Other significant adverse effects of dopamine agonists include nausea, vomiting, and orthostatic hypotension. A rare but potentially serious adverse effect is development of impulse control disorders, most often manifested as hypersexuality, excessive gambling, compulsive shopping, or obsessive hobby activity.

Fibrosis is a risk from the ergot-derived dopamine agonists, which are pergolide, bromocriptine, cabergoline, and lisuride. Pulmonary and retroperitoneal fibrosis are rare, while recent studies suggest fibrosis of the heart valves may be common enough to warrant monitoring of all patients on ergot-derived agonists, and switching to a non-ergot agonist when possible. Pergolide was withdrawn from the US market in March 2007 over concern for this effect.

Apomorphine Rescue Therapy
The receptor activation profile of apomorphine most closely matches that of levodopa, and it can provide a quality of symptomatic benefit that is equivalent to that of levodopa. It is not orally available, and must be administered parenterally.

Subcutaneously injected apomorphine (Apokyn®) is used as a "rescue" therapy for patients with off episodes. Its onset of effect is approximately 10 minutes, and lasts approximately 90 minutes. Guidelines from frequent prescribers indicate it can be used up to 10 times per day; if more frequent dosing is needed, continuous infusion is recommended if the patient is to remain on apomorphine. Injection-site reactions may occur, but are generally well tolerated.
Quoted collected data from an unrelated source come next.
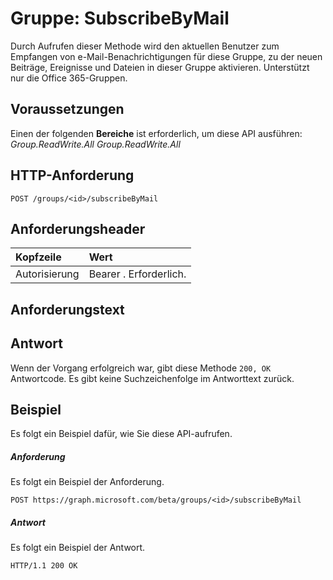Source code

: # <a name="group-subscribebymail"></a>Gruppe: SubscribeByMail

Durch Aufrufen dieser Methode wird den aktuellen Benutzer zum Empfangen von e-Mail-Benachrichtigungen für diese Gruppe, zu der neuen Beiträge, Ereignisse und Dateien in dieser Gruppe aktivieren. Unterstützt nur die Office 365-Gruppen.

## <a name="prerequisites"></a>Voraussetzungen
Einen der folgenden **Bereiche** ist erforderlich, um diese API ausführen: *Group.ReadWrite.All* 
*Group.ReadWrite.All*
## <a name="http-request"></a>HTTP-Anforderung
<!-- { "blockType": "ignored" } -->
```http
POST /groups/<id>/subscribeByMail
```
## <a name="request-headers"></a>Anforderungsheader
| Kopfzeile       | Wert |
|:---------------|:--------|
| Autorisierung  | Bearer <token>. Erforderlich.  |

## <a name="request-body"></a>Anforderungstext

## <a name="response"></a>Antwort
Wenn der Vorgang erfolgreich war, gibt diese Methode `200, OK` Antwortcode. Es gibt keine Suchzeichenfolge im Antworttext zurück.

## <a name="example"></a>Beispiel
Es folgt ein Beispiel dafür, wie Sie diese API-aufrufen.
##### <a name="request"></a>Anforderung
Es folgt ein Beispiel der Anforderung.
<!-- {
  "blockType": "request",
  "name": "group_subscribebymail"
}-->
```http
POST https://graph.microsoft.com/beta/groups/<id>/subscribeByMail
```

##### <a name="response"></a>Antwort
Es folgt ein Beispiel der Antwort. 
<!-- {
  "blockType": "response",
  "truncated": true
} -->
```http
HTTP/1.1 200 OK
```

<!-- uuid: 8fcb5dbc-d5aa-4681-8e31-b001d5168d79
2015-10-25 14:57:30 UTC -->
<!-- {
  "type": "#page.annotation",
  "description": "group: subscribeByMail",
  "keywords": "",
  "section": "documentation",
  "tocPath": ""
}-->
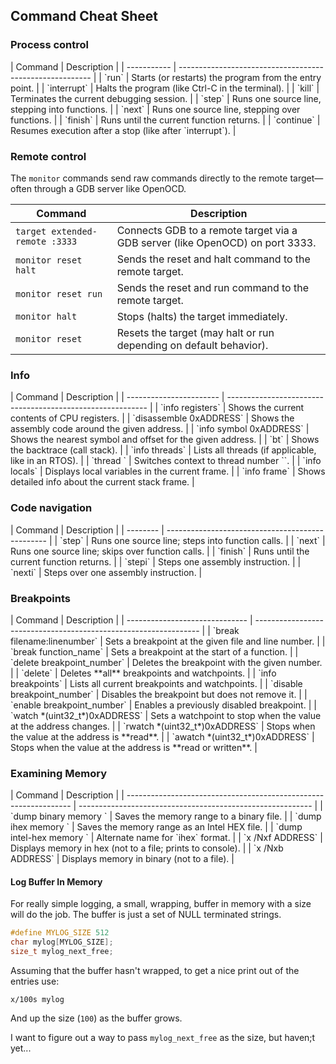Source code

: ## Command Cheat Sheet
### Process control
<p></p>
| Command     | Description                                              |
| ----------- | -------------------------------------------------------- |
| `run`       | Starts (or restarts) the program from the entry point.   |
| `interrupt` | Halts the program (like Ctrl-C in the terminal).         |
| `kill`      | Terminates the current debugging session.                |
| `step`      | Runs one source line, stepping into functions.           |
| `next`      | Runs one source line, stepping over functions.           |
| `finish`    | Runs until the current function returns.                 |
| `continue`  | Resumes execution after a stop (like after `interrupt`). |
<p></p>

### Remote control
The `monitor` commands send raw commands directly to the remote target—often through a GDB server like OpenOCD.

| Command                        | Description                                                                   |
| ------------------------------ | ----------------------------------------------------------------------------- |
| `target extended-remote :3333` | Connects GDB to a remote target via a GDB server (like OpenOCD) on port 3333. |
| `monitor reset halt`           | Sends the reset and halt command to the remote target.                        |
| `monitor reset run`            | Sends the reset and run command to the remote target.                         |
| `monitor halt`                 | Stops (halts) the target immediately.                                         |
| `monitor reset`                | Resets the target (may halt or run depending on default behavior).            |
<p></p>

### Info

<p></p>
| Command                 | Description                                                |
| ----------------------- | ---------------------------------------------------------- |
| `info registers`        | Shows the current contents of CPU registers.               |
| `disassemble 0xADDRESS` | Shows the assembly code around the given address.          |
| `info symbol 0xADDRESS` | Shows the nearest symbol and offset for the given address. |
| `bt`                    | Shows the backtrace (call stack).                          |
| `info threads`          | Lists all threads (if applicable, like in an RTOS).        |
| `thread <N>`            | Switches context to thread number `<N>`.                   |
| `info locals`           | Displays local variables in the current frame.             |
| `info frame`            | Shows detailed info about the current stack frame.         |
<p></p>

### Code navigation

<p></p>
| Command  | Description                                      |
| -------- | ------------------------------------------------ |
| `step`   | Runs one source line; steps into function calls. |
| `next`   | Runs one source line; skips over function calls. |
| `finish` | Runs until the current function returns.         |
| `stepi`  | Steps one assembly instruction.                  |
| `nexti`  | Steps over one assembly instruction.             |
<p></p>


### Breakpoints

<p></p>
| Command                        | Description                                                      |
| ------------------------------ | ---------------------------------------------------------------- |
| `break filename:linenumber`    | Sets a breakpoint at the given file and line number.             |
| `break function_name`          | Sets a breakpoint at the start of a function.                    |
| `delete breakpoint_number`     | Deletes the breakpoint with the given number.                    |
| `delete`                       | Deletes **all** breakpoints and watchpoints.                     |
| `info breakpoints`             | Lists all current breakpoints and watchpoints.                   |
| `disable breakpoint_number`    | Disables the breakpoint but does not remove it.                  |
| `enable breakpoint_number`     | Enables a previously disabled breakpoint.                        |
| `watch *(uint32_t*)0xADDRESS`  | Sets a watchpoint to stop when the value at the address changes. |
| `rwatch *(uint32_t*)0xADDRESS` | Stops when the value at the address is **read**.                 |
| `awatch *(uint32_t*)0xADDRESS` | Stops when the value at the address is **read or written**.      |
<p></p>

### Examining Memory

<p></p>
| Command                                                          | Description                                                |
| ---------------------------------------------------------------- | ---------------------------------------------------------- |
| `dump binary memory <filename> <start_address> <end_address>`    | Saves the memory range to a binary file.                   |
| `dump ihex memory <filename> <start_address> <end_address>`      | Saves the memory range as an Intel HEX file.               |
| `dump intel-hex memory <filename> <start_address> <end_address>` | Alternate name for `ihex` format.                          |
| `x /Nxf ADDRESS`                                                 | Displays memory in hex (not to a file; prints to console). |
| `x /Nxb ADDRESS`                                                 | Displays memory in binary (not to a file).                 |
<p></p>

#### Log Buffer In Memory
For really simple logging, a small, wrapping, buffer in memory with a size will do the job. The buffer is just a set of NULL terminated strings.

```cpp
#define MYLOG_SIZE 512
char mylog[MYLOG_SIZE];
size_t mylog_next_free;
```

Assuming that the buffer hasn't wrapped, to get a nice print out of the entries use:

```
x/100s mylog
```

And up the size (`100`) as the buffer grows.

I want to figure out a way to pass `mylog_next_free` as the size, but haven;t yet...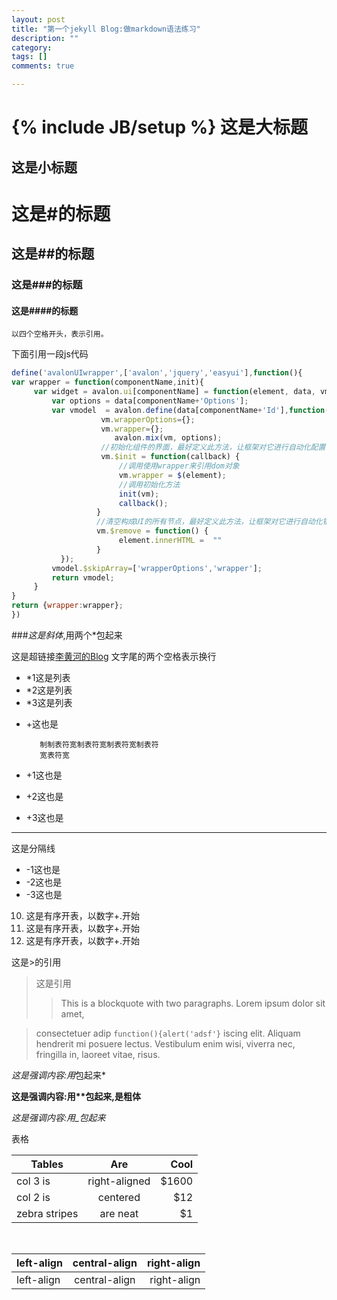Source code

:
 ```yaml
---
layout: post
title: "第一个jekyll Blog:做markdown语法练习"
description: ""
category: 
tags: []
comments: true

---
```

{% include JB/setup %}
这是大标题
==========

这是小标题
----------

# 这是#的标题

## 这是##的标题

### 这是###的标题

#### 这是####的标题
    以四个空格开头，表示引用。


下面引用一段js代码

```javascript
define('avalonUIwrapper',['avalon','jquery','easyui'],function(){
var wrapper = function(componentName,init){
     var widget = avalon.ui[componentName] = function(element, data, vmodels) {
         var options = data[componentName+'Options'];
         var vmodel  = avalon.define(data[componentName+'Id'],function(vm){
                    vm.wrapperOptions={};
                    vm.wrapper={};
                       avalon.mix(vm, options);
                    //初始化组件的界面，最好定义此方法，让框架对它进行自动化配置
                    vm.$init = function(callback) {
                        //调用使用wrapper来引用dom对象
                        vm.wrapper = $(element);
                        //调用初始化方法
                        init(vm);
                        callback();
                   }
                   //清空构成UI的所有节点，最好定义此方法，让框架对它进行自动化销毁
                   vm.$remove = function() {
                        element.innerHTML =  ""
                   }
           });
         vmodel.$skipArray=['wrapperOptions','wrapper'];
         return vmodel;
     }
}
return {wrapper:wrapper};
})

```
###*这是斜体*,用两个*包起来

这是超链接[李黄河的Blog](http://Lihuanghe.github.io)   文字尾的两个空格表示换行

* *1这是列表
* *2这是列表
* *3这是列表

+ +这也是  

		 制制表符宽制表符宽制表符宽制表符
		 宽表符宽
+ +1这也是
+ +2这也是
+ +3这也是

-------------
这是分隔线


- -1这也是
- -2这也是
- -3这也是

10. 这是有序开表，以数字+.开始
18. 这是有序开表，以数字+.开始
1. 这是有序开表，以数字+.开始

这是>的引用
> 这是引用
> > This is a blockquote with two paragraphs. Lorem ipsum dolor sit amet,

> consectetuer adip `function(){alert('adsf'}` iscing elit. Aliquam hendrerit mi posuere lectus.
> Vestibulum enim wisi, viverra nec, fringilla in, laoreet vitae, risus.

*这是强调内容:用*包起来*

**这是强调内容:用\*\*包起来,是粗体**

  
_这是强调内容:用_包起来_


表格

| Tables        | Are           | Cool  |
| ------------- |:-------------:| -----:|
| col 3 is      | right-aligned | $1600 |
| col 2 is      | centered      |   $12 |
| zebra stripes | are neat      |    $1 |
<br/>

| left-align  |   central-align  |   right-align     |
|:------------|:----------------:|------------------:|
| left-align  |   central-align  |   right-align     |
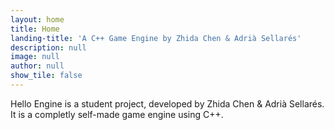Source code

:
 ```yaml
---
layout: home
title: Home
landing-title: 'A C++ Game Engine by Zhida Chen & Adrià Sellarés'
description: null
image: null
author: null
show_tile: false
---
```


Hello Engine is a student project, developed by Zhida Chen & Adrià Sellarés. It is a completly self-made game engine using C++. 
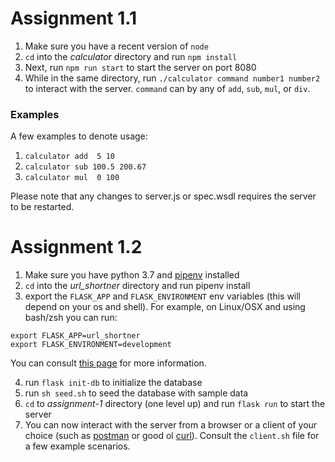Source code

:# Assignment 1.1

1. Make sure you have a recent version of `node`
2. `cd` into the *calculator* directory and run `npm install`
3. Next, run `npm run start` to start the server on port 8080
4. While in the same directory, run `./calculator command number1 number2` to interact with the server.
   `command` can by any of `add`, `sub`, `mul`, or `div`.


### Examples
A few examples to denote usage:
1. `calculator add  5 10`
2. `calculator sub 100.5 200.67`
3. `calculator mul  0 100`

Please note that any changes to server.js or spec.wsdl requires the server to be restarted.

# Assignment 1.2

1. Make sure you have python 3.7 and [pipenv](https://pipenv.readthedocs.io/en/latest/) installed
2. `cd` into the *url_shortner* directory and run pipenv install
3. export the `FLASK_APP` and `FLASK_ENVIRONMENT` env variables (this will depend on your os and shell). For example, on Linux/OSX and using bash/zsh you can run:

```
export FLASK_APP=url_shortner
export FLASK_ENVIRONMENT=development
```

You can consult [this page](http://flask.pocoo.org/docs/1.0/tutorial/factory/) for more information.

4. run `flask init-db` to initialize the database
5. run `sh seed.sh` to seed the database with sample data
6. `cd` to *assignment-1* directory (one level up) and run `flask run` to start the server
7. You can now interact with the server from a browser or a client of your choice (such as [postman](https://www.getpostman.com/) or good ol [curl](https://curl.haxx.se/docs/manual.html)). Consult the `client.sh` file for a few example scenarios.
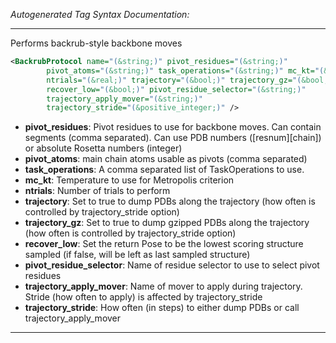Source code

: <!-- THIS IS AN AUTOGENERATED FILE: Don't edit it directly, instead change the schema definition in the code itself. -->

_Autogenerated Tag Syntax Documentation:_

---
Performs backrub-style backbone moves

```xml
<BackrubProtocol name="(&string;)" pivot_residues="(&string;)"
        pivot_atoms="(&string;)" task_operations="(&string;)" mc_kt="(&real;)"
        ntrials="(&real;)" trajectory="(&bool;)" trajectory_gz="(&bool;)"
        recover_low="(&bool;)" pivot_residue_selector="(&string;)"
        trajectory_apply_mover="(&string;)"
        trajectory_stride="(&positive_integer;)" />
```

-   **pivot_residues**: Pivot residues to use for backbone moves. Can contain segments (comma separated). Can use PDB numbers ([resnum][chain]) or absolute Rosetta numbers (integer)
-   **pivot_atoms**: main chain atoms usable as pivots (comma separated)
-   **task_operations**: A comma separated list of TaskOperations to use.
-   **mc_kt**: Temperature to use for Metropolis criterion
-   **ntrials**: Number of trials to perform
-   **trajectory**: Set to true to dump PDBs along the trajectory (how often is controlled by trajectory_stride option)
-   **trajectory_gz**: Set to true to dump gzipped PDBs along the trajectory (how often is controlled by trajectory_stride option)
-   **recover_low**: Set the return Pose to be the lowest scoring structure sampled (if false, will be left as last sampled structure)
-   **pivot_residue_selector**: Name of residue selector to use to select pivot residues
-   **trajectory_apply_mover**: Name of mover to apply during trajectory. Stride (how often to apply) is affected by trajectory_stride
-   **trajectory_stride**: How often (in steps) to either dump PDBs or call trajectory_apply_mover

---
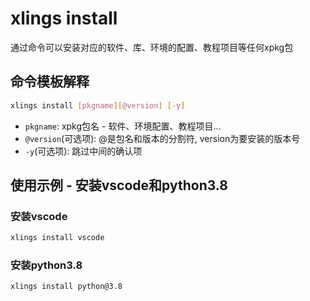 # xlings install

通过命令可以安装对应的软件、库、环境的配置、教程项目等任何xpkg包

## 命令模板解释

```bash
xlings install [pkgname][@version] [-y]
```

- `pkgname`: xpkg包名 - 软件、环境配置、教程项目...
- `@version`(可选项): @是包名和版本的分割符, version为要安装的版本号
- `-y`(可选项): 跳过中间的确认项

## 使用示例 - 安装vscode和python3.8

### 安装vscode

```bash
xlings install vscode
```

### 安装python3.8

```bash
xlings install python@3.8
```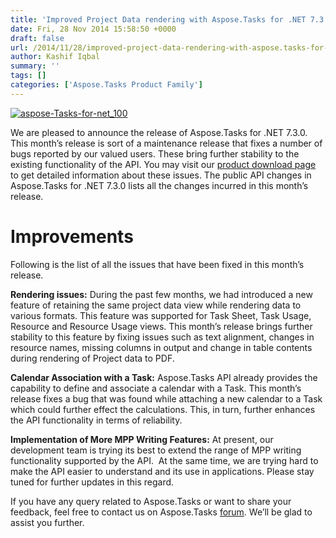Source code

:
 ```yaml
---
title: 'Improved Project Data rendering with Aspose.Tasks for .NET 7.3.0'
date: Fri, 28 Nov 2014 15:58:50 +0000
draft: false
url: /2014/11/28/improved-project-data-rendering-with-aspose.tasks-for-.net-7.3.0/
author: Kashif Iqbal
summary: ''
tags: []
categories: ['Aspose.Tasks Product Family']
---
```


[![][1]](https://products.aspose.com/tasks/net)

We are pleased to announce the release of Aspose.Tasks for .NET 7.3.0. This month’s release is sort of a maintenance release that fixes a number of bugs reported by our valued users. These bring further stability to the existing functionality of the API. You may visit our [product download page][2] to get detailed information about these issues. The public API changes in Aspose.Tasks for .NET 7.3.0 lists all the changes incurred in this month’s release.

# Improvements

Following is the list of all the issues that have been fixed in this month’s release.

**Rendering issues:** During the past few months, we had introduced a new feature of retaining the same project data view while rendering data to various formats. This feature was supported for Task Sheet, Task Usage, Resource and Resource Usage views. This month’s release brings further stability to this feature by fixing issues such as text alignment, changes in resource names, missing columns in output and change in table contents during rendering of Project data to PDF.

**Calendar Association with a Task:** Aspose.Tasks API already provides the capability to define and associate a calendar with a Task. This month’s release fixes a bug that was found while attaching a new calendar to a Task which could further effect the calculations. This, in turn, further enhances the API functionality in terms of reliability.

**Implementation of More MPP Writing Features:** At present, our development team is trying its best to extend the range of MPP writing functionality supported by the API.  At the same time, we are trying hard to make the API easier to understand and its use in applications. Please stay tuned for further updates in this regard.

If you have any query related to Aspose.Tasks or want to share your feedback, feel free to contact us on Aspose.Tasks [forum][3]. We’ll be glad to assist you further.




[1]: https://blog.aspose.com/wp-content/uploads/sites/2/2014/11/aspose-Tasks-for-net_1002.png "aspose-Tasks-for-net_100"
[2]: http://www.aspose.com/community/files/51/.net-components/aspose.tasks-for-.net/default.aspx
[3]: https://forum.aspose.com/c/tasks




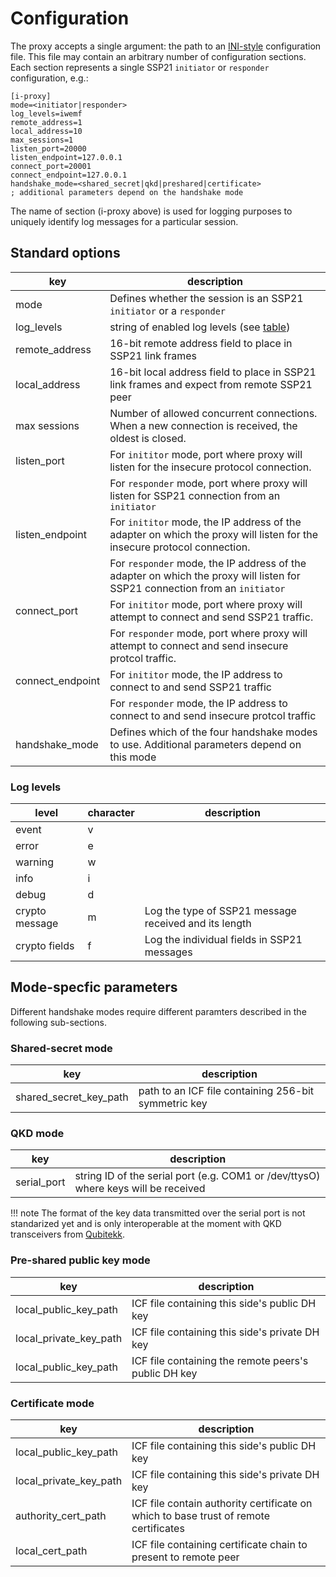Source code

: # Configuration

The proxy accepts a single argument: the path to an [INI-style](https://en.wikipedia.org/wiki/INI_file) configuration file. 
This file may contain an arbitrary number of configuration sections. Each section represents a single SSP21 `initiator` or `responder`
configuration, e.g.:

```
[i-proxy]
mode=<initiator|responder>
log_levels=iwemf
remote_address=1
local_address=10
max_sessions=1
listen_port=20000
listen_endpoint=127.0.0.1
connect_port=20001
connect_endpoint=127.0.0.1
handshake_mode=<shared_secret|qkd|preshared|certificate>
; additional parameters depend on the handshake mode 
```

The name of section (i-proxy above) is used for logging purposes to uniquely identify log messages for a particular session.

## Standard options

| key              | description                                                                                                                  | 
|------------------|------------------------------------------------------------------------------------------------------------------------------|
| mode             | Defines whether the session is an SSP21 `initiator` or a `responder`                                                         |
| log_levels       | string of enabled log levels (see [table](#log-levels))                                                                      |
| remote_address   | 16-bit remote address field to place in SSP21 link frames                                                                    |
| local_address    | 16-bit local address field to place in SSP21 link frames and expect from remote SSP21 peer                                   |
| max sessions     | Number of allowed concurrent connections. When a new connection is received, the oldest is closed.                           |
| listen_port      | For `inititor` mode, port where proxy will listen for the insecure protocol connection.                                      |
|                  | For `responder` mode, port where proxy will listen for SSP21 connection from an `initiator`                                  |
| listen_endpoint  | For `inititor` mode, the IP address of the adapter on which the proxy will listen for the insecure protocol connection.      |
|                  | For `responder` mode, the IP address of the adapter on which the proxy will listen for SSP21 connection from an `initiator`  |
| connect_port     | For `inititor` mode, port where proxy will attempt to connect and send SSP21 traffic.                                        |
|                  | For `responder` mode, port where proxy will attempt to connect and send insecure protcol traffic.                            |
| connect_endpoint | For `inititor` mode, the IP address to connect to and send SSP21 traffic                                                     |
|                  | For `responder` mode, the IP address to connect to and send insecure protcol traffic                                         |
| handshake_mode   | Defines which of the four handshake modes to use. Additional parameters depend on this mode                                  |

### Log levels

| level           | character | description                                                                                  |
|-----------------|-----------|----------------------------------------------------------------------------------------------|
| event           | v         |                                                                                              |
| error           | e         |                                                                                              |
| warning         | w         |                                                                                              |
| info            | i         |                                                                                              |
| debug           | d         |                                                                                              |
| crypto message  | m         | Log the type of SSP21 message received and its length                                        |
| crypto fields   | f         | Log the individual fields in SSP21 messages                                                  |

## Mode-specfic parameters

Different handshake modes require different paramters described in the following sub-sections.

### Shared-secret mode

| key                      | description                                                                  | 
|--------------------------|------------------------------------------------------------------------------|
| shared_secret_key_path   | path to an ICF file containing 256-bit symmetric key                         |

### QKD mode

| key                      | description                                                                         | 
|--------------------------|-------------------------------------------------------------------------------------|
| serial_port              | string ID of the serial port (e.g. COM1 or /dev/ttysO) where keys will be received  |

!!! note 
    The format of the key data transmitted over the serial port is not standarized yet and is only interoperable at the moment with QKD transceivers from 
	[Qubitekk](http://qubitekk.com/).

### Pre-shared public key mode

| key                      | description                                                              | 
|--------------------------|--------------------------------------------------------------------------|
| local_public_key_path    | ICF file containing this side's public DH key                            |
| local_private_key_path   | ICF file containing this side's private DH key                           |
| local_public_key_path    | ICF file containing the remote peers's public DH key                     |

### Certificate mode

| key                      | description                                                                          | 
|--------------------------|--------------------------------------------------------------------------------------|
| local_public_key_path    | ICF file containing this side's public DH key                                        |
| local_private_key_path   | ICF file containing this side's private DH key                                       |
| authority_cert_path      | ICF file contain authority certificate on which to base trust of remote certificates |
| local_cert_path          | ICF file containing certificate chain to present to remote peer                      |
Continuous subcutaneous apomorphine infusion is possible as an alternative to other forms of therapy. This continuous delivery has been shown to reduce dyskinesias in clinical trials. Skin nodules at the infusion site are a major complication, but may be minimized by regular rotation of the needle site.

Nausea and vomiting are the principal adverse effects. An antiemetic is required at the commencement of apomorphine therapy. Domperidone (not available in US) is used widely outside the United States, while trimethobenzamide is the agent of choice within the US. Many patients can be tapered from it after several weeks of therapy.